Sounds like something out of a Zucker & Abrahams movie. Leslie Nielsen would be the guy trapped in the elevator.

When the dogs ears perk up and he/she makes a little squeal or growl, run. The dog always knows first about the approaching ghost, monster, killer or hitman. It is never perked up because of a thunderstorm or the treat cabinet opening or the cat or a squirrel on the roof etc etc.

When the detective’s spouse/family member/best friend is killed, he/she can always convince the captain to make an exception and let them stay on the investigation.

When a pregnant woman goes into labor in inconvenient places, like elevators or taxi cabs, she delivers amazingly fast, and just with the help of the people on hand.

When you spot a familiar face (known character actor, for example) on a weekly show, that person will be the bad guy, no matter how unlikely.

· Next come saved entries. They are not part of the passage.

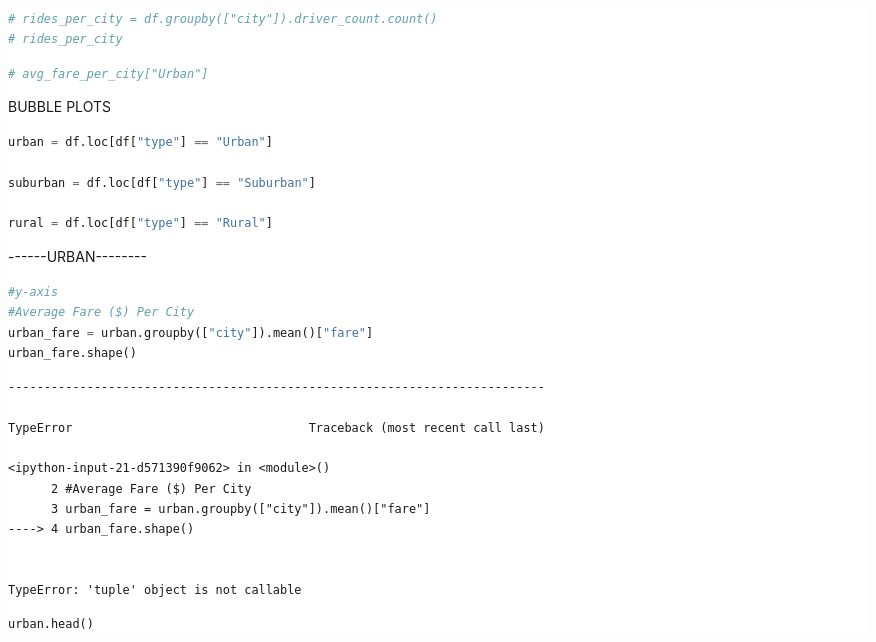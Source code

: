 
```python
# rides_per_city = df.groupby(["city"]).driver_count.count()
# rides_per_city
```


```python
# avg_fare_per_city["Urban"]
```

BUBBLE PLOTS


```python
urban = df.loc[df["type"] == "Urban"]

suburban = df.loc[df["type"] == "Suburban"]

rural = df.loc[df["type"] == "Rural"]


```

------URBAN--------


```python
#y-axis
#Average Fare ($) Per City
urban_fare = urban.groupby(["city"]).mean()["fare"]
urban_fare.shape()

```


    ---------------------------------------------------------------------------

    TypeError                                 Traceback (most recent call last)

    <ipython-input-21-d571390f9062> in <module>()
          2 #Average Fare ($) Per City
          3 urban_fare = urban.groupby(["city"]).mean()["fare"]
    ----> 4 urban_fare.shape()
    

    TypeError: 'tuple' object is not callable



```python
urban.head()
```




<div>
<style>
    .dataframe thead tr:only-child th {
        text-align: right;
    }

When someone gets stabbed with a tranq dart or a syringe full of tranquilizer, we barely have time to think they’ll go unconscious before they do. And of course there is never any negative consequences to it, nor does it matter whether the stab is to the ass or into a vein. I don’t think I’ve ever seen mention of an anesthesiologist in a movie/TV series (maybe I don’t watch enough medical dramas), but if there is ever one (s)he should forget about cardiac tests and machinery: just get a tranq gun.

Eh, sometimes it’s just your Idiot Brother (any brother who calls you at 23:30 is an Idiot by definition), who’s forgotten to look at the clock.

At the 22 minute mark of any Renegade TV series episode , Lorenzo Lamas will take his shirt off.